「アップでスクワットすると、スピードが上がる?」(各研究事例をご紹介)
事例その1 McBide らの研究
- 対象 NCAA ディビジョンIIIの男子フットボール選手15名
- 実施トレーニング 90%1RMのバックスクワット
- 回数 3回
- セット数 1セット
- 休息時間 4分
- 結果 40mスプリントのタイムに向上が見られる
- しかし、10mと30mでは差が見られなかった
事例その2 Chatzopoulosらの研究
- 対象 アマチャア団体競技15名男子選手
- 実施トレーニング 90%1RMのバックスクワット
- 回数 1回
- セット数 10セット
- 休息時間 3分と5分
- 結果 3分の休憩では10mと30mのタイムに変化なし
- 5分の休息の場合、10mと30mでスプリントタイム向上
事例その3 Yetter&Moirらの研究
- 対象 10名のストレングストレーニング経験者
- 実施トレーニング 30%1RMのバックスクワット
- 50%1RMのバックスクワット
- 70%1RMのバックスクワット
- 回数 5回(30%1RM) 4回( 50%1RM) 3回(70%1RM)
- セット数 全て1セット
- 休息時間 4分
- 結果 10m〜20m 30m〜40mの平均スピードが向上
事例その4 Comynsらの研究
- 対象 11名の男子プロラグビーユニオンの選手
- 実施トレーニング 3RMのバックスクワット
- 回数 1回
- セット数 1セット 4セッション
- 休息時間 4分
- 結果 1回目のセッションでは30mのスプリントタイムが悪化
- 2回目から4回目は変化なし
事例その5 LINDERらの研究
対象 12名の女子大学生
- 実施トレーニング 4RMのバックスクワット
- 回数 4回
- セット数 1セット
- 休息時間 9分
- 結果 100mスプリントタイムが向上
という感じです。
実際にはこの倍くらいの研究の報告例があるのですが、さすがにくどいのでやめます(^^;
10個の研究事例中5個の研究で、スプリントのタイムやスピードが向上したと報告をしています。

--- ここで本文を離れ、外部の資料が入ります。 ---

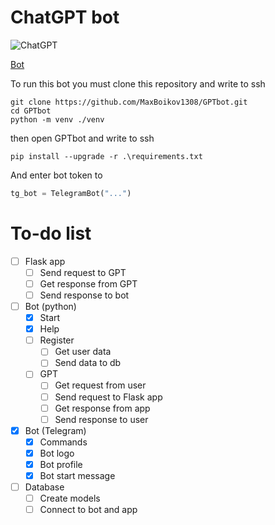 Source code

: # ChatGPT bot
![ChatGPT](https://user-images.githubusercontent.com/7910769/227876683-fc4b9c8c-61da-44d0-8f9a-1397e4f4e904.png)

[Bot](https://t.me/GPT_YandLms_bot)

To run this bot you must clone this repository and write to ssh
```shell
git clone https://github.com/MaxBoikov1308/GPTbot.git
cd GPTbot
python -m venv ./venv
```
then open GPTbot and write to ssh
```shell
pip install --upgrade -r .\requirements.txt
```

And enter bot token to
```python
tg_bot = TelegramBot("...")
```


# To-do list 
- [ ] Flask app
  - [ ] Send request to GPT
  - [ ] Get response from GPT
  - [ ] Send response to bot
- [ ] Bot (python)
  - [x] Start
  - [x] Help
  - [ ] Register
    - [ ] Get user data
    - [ ] Send data to db
  - [ ] GPT
    - [ ] Get request from user
    - [ ] Send request to Flask app
    - [ ] Get response from app
    - [ ] Send response to user
- [x] Bot (Telegram)
  - [x] Commands 
  - [x] Bot logo
  - [x] Bot profile
  - [x] Bot start message
- [ ] Database
  - [ ] Create models
  - [ ] Connect to bot and app
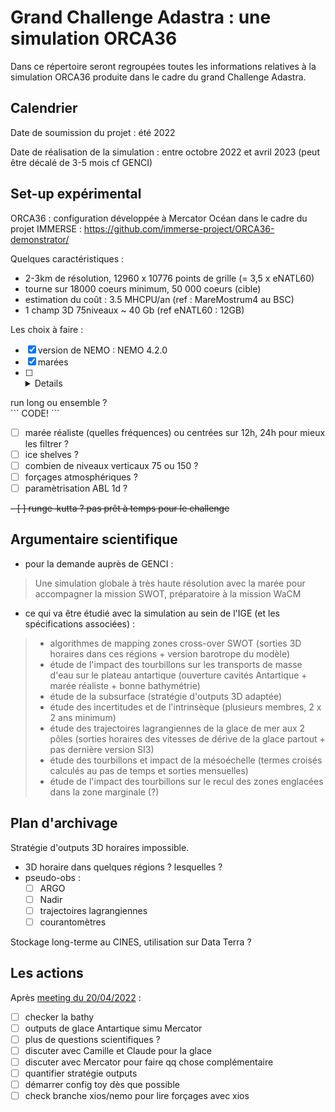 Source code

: # Grand Challenge Adastra : une simulation ORCA36

Dans ce répertoire seront regroupées toutes les informations relatives à la simulation ORCA36 produite dans le cadre du grand Challenge Adastra.

## Calendrier

Date de soumission du projet : été 2022

Date de réalisation de la simulation : entre octobre 2022 et avril 2023 (peut être décalé de 3-5 mois cf GENCI)


## Set-up expérimental

ORCA36 : configuration développée à Mercator Océan dans le cadre du projet IMMERSE : https://github.com/immerse-project/ORCA36-demonstrator/

Quelques caractéristiques :
  - 2-3km de résolution, 12960 x 10776 points de grille (= 3,5 x eNATL60)
  - tourne sur 18000 coeurs minimum, 50 000 coeurs  (cible)
  - estimation du coût : 3.5 MHCPU/an (ref : MareMostrum4 au BSC)
  - 1 champ 3D 75niveaux ~ 40 Gb (ref eNATL60 : 12GB)


Les choix à faire :

  - [x] version de NEMO : NEMO 4.2.0 
  - [x] marées
  - [ ] <details>
<summary>run long ou ensemble ? </summary>
```
CODE!
```
</details>

  - [ ] marée réaliste (quelles fréquences) ou centrées sur 12h, 24h pour mieux les filtrer ?
  - [ ] ice shelves ?
  - [ ] combien de niveaux verticaux 75 ou 150 ? 
  - [ ] forçages atmosphériques ?
  - [ ] paramètrisation ABL 1d ?
 
  ~~- [ ] runge-kutta ? pas prêt à temps pour le challenge~~

## Argumentaire scientifique

  - pour la demande auprès de GENCI :
 > Une simulation globale à très haute résolution avec la marée pour accompagner la mission SWOT, préparatoire à la mission WaCM

  - ce qui va être étudié avec la simulation au sein de l'IGE (et les spécifications associées) :
 > - algorithmes de mapping zones cross-over SWOT (sorties 3D horaires dans ces régions + version barotrope du modèle)
 > - étude de l'impact des tourbillons sur les transports de masse d'eau sur le plateau antartique (ouverture cavités Antartique + marée réaliste + bonne bathymétrie) 
 > - étude de la subsurface (stratégie d'outputs 3D adaptée)
 > - étude des incertitudes et de l'intrinsèque (plusieurs membres, 2 x 2 ans minimum)
 > - étude des trajectoires lagrangiennes de la glace de mer aux 2 pôles (sorties horaires des vitesses de dérive de la glace partout + pas dernière version SI3)
 > - étude des tourbillons et impact de la mésoéchelle (termes croisés calculés au pas de temps et sorties mensuelles)
 > - étude de l'impact des tourbillons sur le recul des zones englacées dans la zone marginale (?)


## Plan d'archivage

Stratégie d'outputs 3D horaires impossible.
  - 3D horaire dans quelques régions ? lesquelles ?
  - pseudo-obs :
    - [ ] ARGO
    - [ ] Nadir
    - [ ] trajectoires lagrangiennes
    - [ ] courantomètres

Stockage long-terme au CINES, utilisation sur Data Terra ?

## Les actions

Après [meeting du 20/04/2022](https://github.com/auraoupa/grand-challenge-adastra-ORCA36/blob/main/meetings/20220420.md) :

  -  [ ] checker la bathy
  -  [ ] outputs de glace Antartique simu Mercator
  -  [ ] plus de questions scientifiques ?
  -  [ ] discuter avec Camille et Claude pour la glace
  -  [ ] discuter avec Mercator pour faire qq chose complémentaire
  -  [ ] quantifier stratégie outputs
  -  [ ] démarrer config toy dès que possible
  -  [ ] check branche xios/nemo pour lire forçages avec xios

しかし、こういう研究は「結果が研究によりまちまち」という事の方がむしろ普通です。
残りの5つの事例のうち「変化なし」と報告した事例が4つ、「悪化した」という事例が上記の事例その4のComynsらの研究です。
これは選手のレベルによるところも多い聞いですし、個人差も激しいようです。
全体的な傾向としては「休息時間は比較的長い」方がいい結果が出やすい傾向にあるようです。
また選手のレベルも高い筋力レベルを持っているとやはりいい影響が出やすいようです。